> _Your instructions_: Show every line in the entries below where the word "MiniMax" appears.

Top of Supplied entries

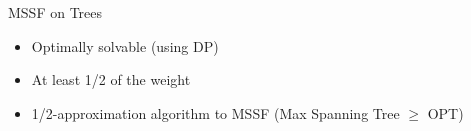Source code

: \begin{frame}{MSSF on Trees}
\begin{itemize}
  \item<1> Optimally solvable (using DP)
  \item<2> At least 1/2 of the weight
  \item<6> 1/2-approximation algorithm to MSSF 
  	{\tiny (Max Spanning Tree $\geq$ OPT)}
\end{itemize}
\centering

\end{frame}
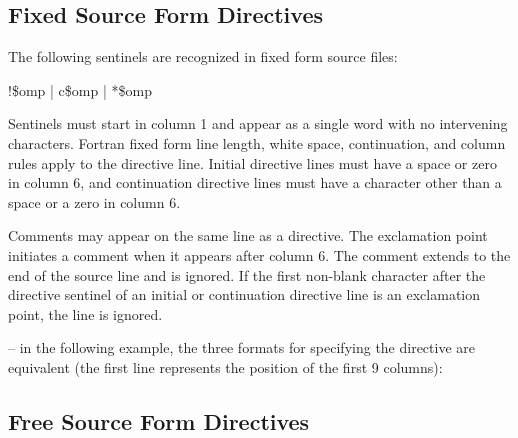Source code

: \pagebreak
\vspace{2\baselineskip}
\fortranspecificstart
\vspace{-3\baselineskip}
\subsection{Fixed Source Form Directives}
\label{subsec:Fixed Source Form Directives}
The following sentinels are recognized in fixed form source files:

\begin{boxedcode}
!\$omp \textnormal{|} c\$omp \textnormal{|} *\$omp
\end{boxedcode}

Sentinels must start in column 1 and appear as a single word with no intervening 
characters. Fortran fixed form line length, white space, continuation, and column rules 
apply to the directive line. Initial directive lines must have a space or zero in column 6, 
and continuation directive lines must have a character other than a space or a zero in 
column 6.

Comments may appear on the same line as a directive. The exclamation point initiates a 
comment when it appears after column 6. The comment extends to the end of the source 
line and is ignored. If the first non-blank character after the directive sentinel of an 
initial or continuation directive line is an exclamation point, the line is ignored.

\notestart
\noteheader – in the following example, the three formats for specifying the directive are 
equivalent (the first line represents the position of the first 9 columns):

\begin{alltt}
\end{alltt}
\noteend










\subsection{Free Source Form Directives}
\label{subsec:Free Source Form Directives}

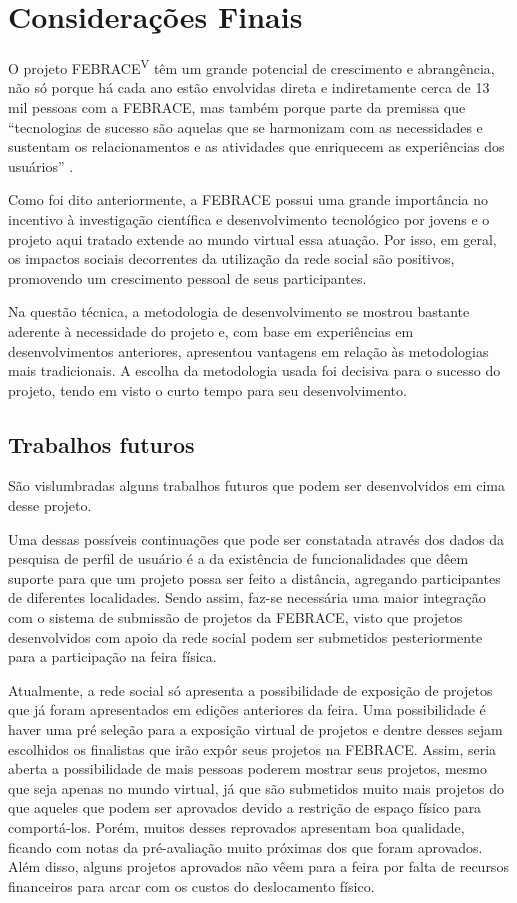 
\chapter{Considerações Finais}

O projeto FEBRACE\textsuperscript{V} têm um grande potencial de crescimento e abrangência, não só porque há cada ano estão envolvidas direta e indiretamente cerca de 13 mil pessoas com a FEBRACE, mas também porque parte da premissa que “tecnologias de sucesso são aquelas que se harmonizam com as necessidades e sustentam os relacionamentos e as atividades que enriquecem as experiências dos usuários” \cite{shneiderman06}.

Como foi dito anteriormente, a FEBRACE possui uma grande importância no incentivo à investigação científica e desenvolvimento tecnológico por jovens e o projeto aqui tratado extende ao mundo virtual essa atuação. Por isso, em geral, os impactos sociais decorrentes da utilização da rede social são positivos, promovendo um crescimento pessoal de seus participantes.

Na questão técnica, a metodologia de desenvolvimento se mostrou bastante aderente à necessidade do projeto e, com base em experiências em desenvolvimentos anteriores, apresentou vantagens em relação às metodologias mais tradicionais. A escolha da metodologia usada foi decisiva para o sucesso do projeto, tendo em visto o curto tempo para seu desenvolvimento.

\section{Trabalhos futuros}

São vislumbradas alguns trabalhos futuros que podem ser desenvolvidos em cima desse projeto. 

Uma dessas possíveis continuações que pode ser constatada através dos dados da pesquisa de perfil de usuário é a da existência de funcionalidades que dêem suporte para que um projeto possa ser feito a distância, agregando participantes de diferentes localidades. Sendo assim, faz-se necessária uma maior integração com o sistema de submissão de projetos da FEBRACE, visto que projetos desenvolvidos com apoio da rede social podem ser submetidos pesteriormente para a participação na feira física. 

Atualmente, a rede social só apresenta a possibilidade de exposição de projetos que já foram apresentados em edições anteriores da feira. Uma possibilidade é haver uma pré seleção para a exposição virtual de projetos e dentre desses sejam escolhidos os finalistas que irão expôr seus projetos na FEBRACE. Assim, seria aberta a possibilidade de mais pessoas poderem mostrar seus projetos, mesmo que seja apenas no mundo virtual, já que são submetidos muito mais projetos do que aqueles que podem ser aprovados devido a restrição de espaço físico para comportá-los. Porém, muitos desses reprovados apresentam boa qualidade, ficando com notas da pré-avaliação muito próximas dos que foram aprovados. Além disso, alguns projetos aprovados não vêem para a feira por falta de recursos financeiros para arcar com os custos do deslocamento físico.

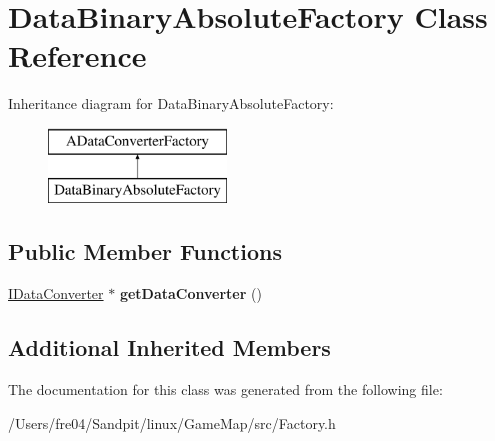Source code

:\hypertarget{class_data_binary_absolute_factory}{}\section{Data\+Binary\+Absolute\+Factory Class Reference}
\label{class_data_binary_absolute_factory}
Inheritance diagram for Data\+Binary\+Absolute\+Factory\+:\begin{figure}[H]
\begin{center}
\leavevmode
\includegraphics[height=2.000000cm]{class_data_binary_absolute_factory}
\end{center}
\end{figure}
\subsection*{Public Member Functions}
\begin{DoxyCompactItemize}
\item 
\hypertarget{class_data_binary_absolute_factory_adb39be6733ed757c161c01217ca76001}{}\hyperlink{class_i_data_converter}{I\+Data\+Converter} $\ast$ {\bfseries get\+Data\+Converter} ()\label{class_data_binary_absolute_factory_adb39be6733ed757c161c01217ca76001}

\end{DoxyCompactItemize}
\subsection*{Additional Inherited Members}


The documentation for this class was generated from the following file\+:\begin{DoxyCompactItemize}
\item 
/\+Users/fre04/\+Sandpit/linux/\+Game\+Map/src/Factory.\+h\end{DoxyCompactItemize}
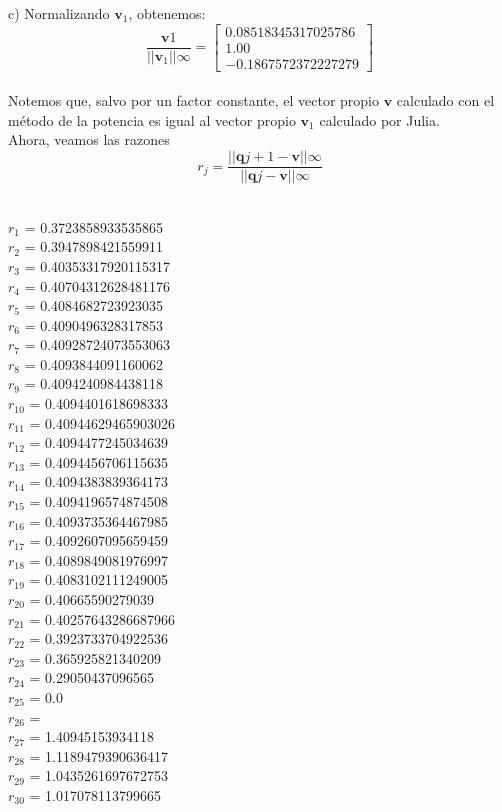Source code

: \documentclass[11pt]{article}
\begin{document}
 c) Normalizando $\textbf{v}_1$, obtenemos:
 $$\frac{\textbf{v}1}{||\textbf{v}_1||\infty} =
\begin{bmatrix}
0.08518345317025786 \\
1.00 \\
-0.1867572372227279
\end{bmatrix}$$
\\

Notemos que, salvo por un factor constante, el vector propio $\textbf{v}$ calculado con el método de la potencia es igual al vector propio $\textbf{v}_1$ calculado por Julia.
\\

Ahora, veamos las razones
$$
r_j = \frac{||\textbf{q}{j+1} - \textbf{v}||\infty}{||\textbf{q}{j} - \textbf{v}||\infty}
$$
\\

\begin{multicols}{3}
\noindent
$r_1$ = 0.3723858933535865 \\
$r_2$ = 0.3947898421559911 \\
$r_3$ = 0.40353317920115317 \\
$r_4$ = 0.40704312628481176 \\
$r_5$ = 0.4084682723923035 \\
$r_6$ = 0.4090496328317853 \\
$r_7$ = 0.40928724073553063 \\
$r_8$ = 0.4093844091160062 \\
$r_9$ = 0.4094240984438118 \\
$r_{10}$ = 0.4094401618698333 \\
$r_{11}$ = 0.40944629465903026 \\
$r_{12}$ = 0.4094477245034639 \\
$r_{13}$ = 0.4094456706115635 \\
$r_{14}$ = 0.4094383839364173 \\
$r_{15}$ = 0.4094196574874508 \\
$r_{16}$ = 0.4093735364467985 \\
$r_{17}$ = 0.4092607095659459 \\
$r_{18}$ = 0.4089849081976997 \\
$r_{19}$ = 0.4083102111249005 \\
$r_{20}$ = 0.40665590279039 \\
$r_{21}$ = 0.40257643286687966 \\
$r_{22}$ = 0.3923733704922536 \\
$r_{23}$ = 0.365925821340209 \\
$r_{24}$ = 0.29050437096565 \\
$r_{25}$ = 0.0 \\
$r_{26}$ =  \\
$r_{27}$ = 1.40945153934118 \\
$r_{28}$ = 1.1189479390636417 \\
$r_{29}$ = 1.0435261697672753 \\
$r_{30}$ = 1.017078113799665 \\
\end{multicols}
\end{document}
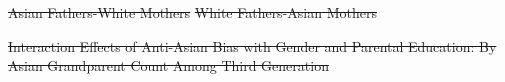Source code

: \documentclass[12pt,english]{article}
\providecommand{\DIFdeltex}[1]{{\protect\color{red}\sout{#1}}}                      %
\providecommand{\DIFdelFL}[1]{\DIFdel{#1}} %
\providecommand{\DIFdel}[1]{\texorpdfstring{\DIFdeltex{#1}}{}} %
\begin{document}
{%
\DIFdelFL{Asian Fathers-White Mothers}}
{%
\DIFdelFL{White Fathers-Asian Mothers}}



{%
\DIFdelFL{Interaction Effects of Anti-Asian Bias with Gender and Parental Education: By Asian Grandparent Count Among Third Generation}}
\DIFdelFL{\label{fig:interaction-coefs-thirdgen-grandparent}
}%
\end{document}
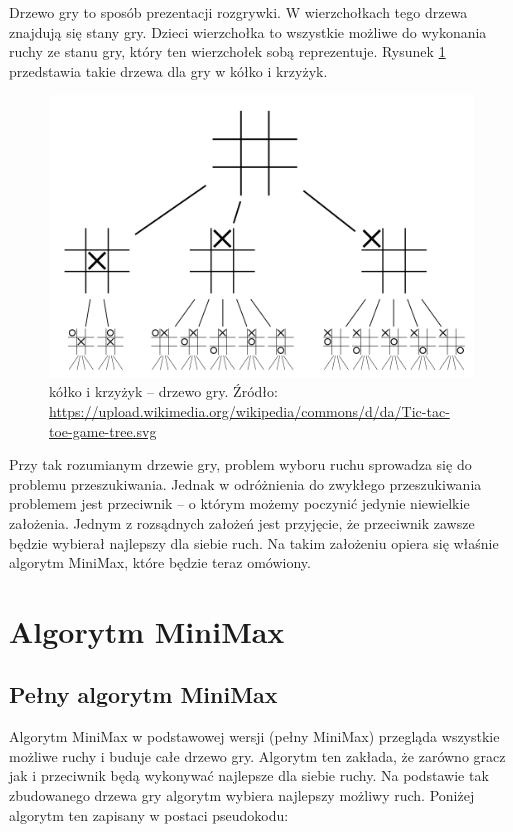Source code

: \documentclass[polish,shortabstract,inz]{iithesis}
\begin{document}
Drzewo gry to sposób prezentacji rozgrywki.
W wierzchołkach tego drzewa znajdują się stany gry.
Dzieci wierzchołka to wszystkie możliwe do wykonania ruchy ze stanu gry, który ten wierzchołek sobą reprezentuje.
Rysunek \ref{fig:oxTree} przedstawia takie drzewa dla gry w kółko i krzyżyk.


\begin{figure}[H]
  \includegraphics[scale=0.3]{./images/tictactoetree.png}
  \centering
  \caption{kółko i krzyżyk -- drzewo gry. \newline Źródło:\,\url{https://upload.wikimedia.org/wikipedia/commons/d/da/Tic-tac-toe-game-tree.svg}}
  \label{fig:oxTree}
\end{figure}

Przy tak rozumianym drzewie gry, problem wyboru ruchu sprowadza się do problemu przeszukiwania.
Jednak w odróżnienia do zwykłego przeszukiwania problemem jest przeciwnik -- o którym możemy poczynić jedynie niewielkie założenia.
Jednym z rozsądnych założeń jest przyjęcie, że przeciwnik zawsze będzie wybierał najlepszy dla siebie ruch.
Na takim założeniu opiera się właśnie algorytm MiniMax, które będzie teraz omówiony.


\section{Algorytm MiniMax}
\subsection{Pełny algorytm MiniMax}
Algorytm MiniMax w podstawowej wersji (pełny MiniMax) przegląda wszystkie możliwe ruchy i buduje całe drzewo gry.
Algorytm ten zakłada, że zarówno gracz jak i przeciwnik będą wykonywać najlepsze dla siebie ruchy.
Na podstawie tak zbudowanego drzewa gry algorytm wybiera najlepszy możliwy ruch.
Poniżej algorytm ten zapisany w postaci pseudokodu:
\end{document}
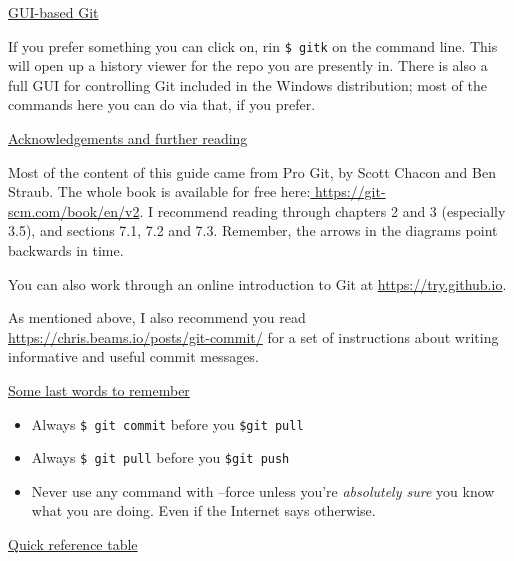 \documentclass[11pt, a4paper, english]{article}
\begin{document}
\underline{GUI-based Git}

If you prefer something you can click on, rin \verb|$ gitk| on the command line. This will open up a history viewer for the repo you are presently in. There is also a full GUI for controlling Git included in the Windows distribution; most of the commands here you can do via that, if you prefer.

\underline{Acknowledgements and further reading}

Most of the content of this guide came from Pro Git, by Scott Chacon and Ben Straub. The whole book is available for free here:\url{ https://git-scm.com/book/en/v2}. I recommend reading through chapters 2 and 3 (especially 3.5), and sections 7.1, 7.2 and 7.3. Remember, the arrows in the diagrams point backwards in time.

You can also work through an online introduction to Git at \url{https://try.github.io}.

As mentioned above, I also recommend you read \url{https://chris.beams.io/posts/git-commit/} for a set of instructions about writing informative and useful commit messages.

\underline{Some last words to remember}

\begin{itemize}
\item Always \verb|$ git commit| before you \verb|$git pull|
\item Always \verb|$ git pull| before you \verb|$git push|
\item Never use any command with --force unless you’re \textit{absolutely sure} you know what you are doing. Even if the Internet says otherwise.
\end{itemize}

\underline{Quick reference table}
\end{document}
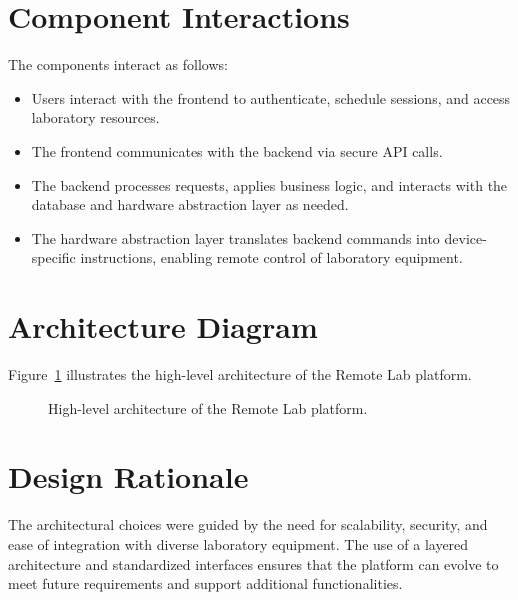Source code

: %
%
\section{Component Interactions} \label{sec33}
The components interact as follows:
\begin{itemize}
    \item Users interact with the frontend to authenticate, schedule sessions, and access laboratory resources.
    \item The frontend communicates with the backend via secure API calls.
    \item The backend processes requests, applies business logic, and interacts with the database and hardware abstraction layer as needed.
    \item The hardware abstraction layer translates backend commands into device-specific instructions, enabling remote control of laboratory equipment.
\end{itemize}

%
%
\section{Architecture Diagram} \label{sec34}
Figure~\ref{fig:architecture} illustrates the high-level architecture of the Remote Lab platform.

\begin{figure}[h]
\begin{center}
\end{center}
\caption{High-level architecture of the Remote Lab platform.}\label{fig:architecture}
\end{figure}

%
%
\section{Design Rationale} \label{sec35}
The architectural choices were guided by the need for scalability, security, and ease of integration with diverse laboratory equipment. The use of a layered architecture and standardized interfaces ensures that the platform can evolve to meet future requirements and support additional functionalities.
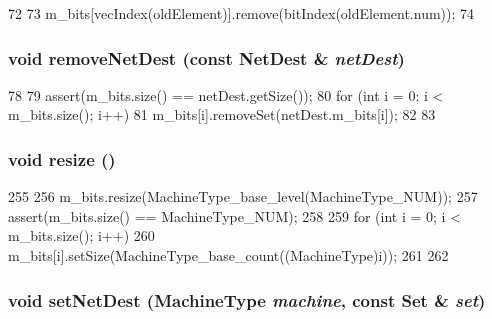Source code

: \begin{DoxyCode}
72 {
73     m_bits[vecIndex(oldElement)].remove(bitIndex(oldElement.num));
74 }
\end{DoxyCode}
\hypertarget{classNetDest_af6e6cf2f93ba297eb841f1518f3bbb7a}{
\subsubsection[{removeNetDest}]{\setlength{\rightskip}{0pt plus 5cm}void removeNetDest (const {\bf NetDest} \& {\em netDest})}}
\label{classNetDest_af6e6cf2f93ba297eb841f1518f3bbb7a}



\begin{DoxyCode}
78 {
79     assert(m_bits.size() == netDest.getSize());
80     for (int i = 0; i < m_bits.size(); i++) {
81         m_bits[i].removeSet(netDest.m_bits[i]);
82     }
83 }
\end{DoxyCode}
\hypertarget{classNetDest_a0fc3d585aa53859602ac79c9c421f2a9}{
\subsubsection[{resize}]{\setlength{\rightskip}{0pt plus 5cm}void resize ()}}
\label{classNetDest_a0fc3d585aa53859602ac79c9c421f2a9}



\begin{DoxyCode}
255 {
256     m_bits.resize(MachineType_base_level(MachineType_NUM));
257     assert(m_bits.size() == MachineType_NUM);
258 
259     for (int i = 0; i < m_bits.size(); i++) {
260         m_bits[i].setSize(MachineType_base_count((MachineType)i));
261     }
262 }
\end{DoxyCode}
\hypertarget{classNetDest_a5c762cca91b20b0ef2912214cbebf301}{
\subsubsection[{setNetDest}]{\setlength{\rightskip}{0pt plus 5cm}void setNetDest (MachineType {\em machine}, \/  const {\bf Set} \& {\em set})}}
\label{classNetDest_a5c762cca91b20b0ef2912214cbebf301}



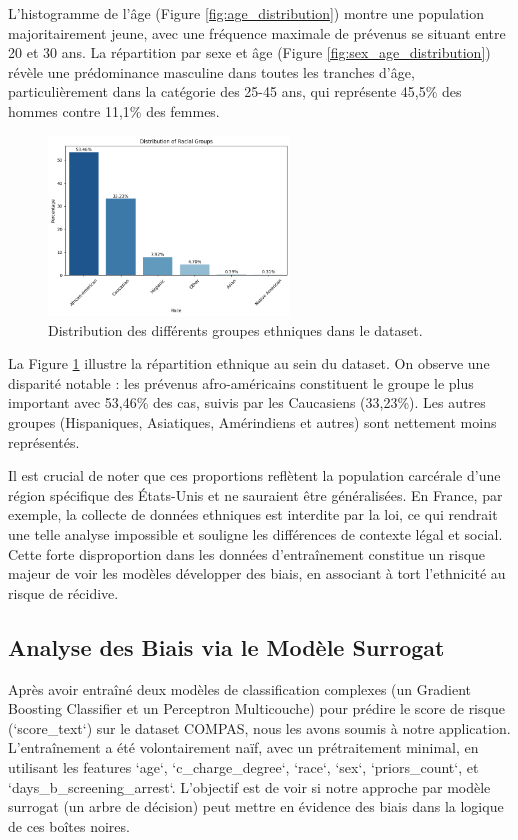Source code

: \documentclass{article}
\begin{document}
\quad L'histogramme de l'âge (Figure \ref{fig:age_distribution}) montre une population majoritairement jeune, avec une fréquence maximale de prévenus se situant entre 20 et 30 ans. La répartition par sexe et âge (Figure \ref{fig:sex_age_distribution}) révèle une prédominance masculine dans toutes les tranches d'âge, particulièrement dans la catégorie des 25-45 ans, qui représente 45,5\% des hommes contre 11,1\% des femmes.

\begin{figure}[h!]
    \centering
    \includegraphics[width=0.57\textwidth]{plot_ethnie.png}
    \caption{Distribution des différents groupes ethniques dans le dataset.}
    \label{fig:race_distribution}
\end{figure}


\quad La Figure \ref{fig:race_distribution} illustre la répartition ethnique au sein du dataset. On observe une disparité notable : les prévenus afro-américains constituent le groupe le plus important avec 53,46\% des cas, suivis par les Caucasiens (33,23\%). Les autres groupes (Hispaniques, Asiatiques, Amérindiens et autres) sont nettement moins représentés.

\quad Il est crucial de noter que ces proportions reflètent la population carcérale d'une région spécifique des États-Unis et ne sauraient être généralisées. En France, par exemple, la collecte de données ethniques est interdite par la loi, ce qui rendrait une telle analyse impossible et souligne les différences de contexte légal et social. Cette forte disproportion dans les données d'entraînement constitue un risque majeur de voir les modèles développer des biais, en associant à tort l'ethnicité au risque de récidive.

\subsection{Analyse des Biais via le Modèle Surrogat}

\quad Après avoir entraîné deux modèles de classification complexes (un Gradient Boosting Classifier et un Perceptron Multicouche) pour prédire le score de risque (`score\_text`) sur le dataset COMPAS, nous les avons soumis à notre application. L'entraînement a été volontairement naïf, avec un prétraitement minimal, en utilisant les features `age`, `c\_charge\_degree`, `race`, `sex`, `priors\_count`, et `days\_b\_screening\_arrest`. L'objectif est de voir si notre approche par modèle surrogat (un arbre de décision) peut mettre en évidence des biais dans la logique de ces boîtes noires.
\end{document}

Bottom of Supplied entries

> _Your response_:
Na takim założeniu opiera się właśnie algorytm MiniMax, które będzie teraz omówiony.
\section{Algorytm MiniMax}
\subsection{Pełny algorytm MiniMax}
Algorytm MiniMax w podstawowej wersji (pełny MiniMax) przegląda wszystkie możliwe ruchy i buduje całe drzewo gry.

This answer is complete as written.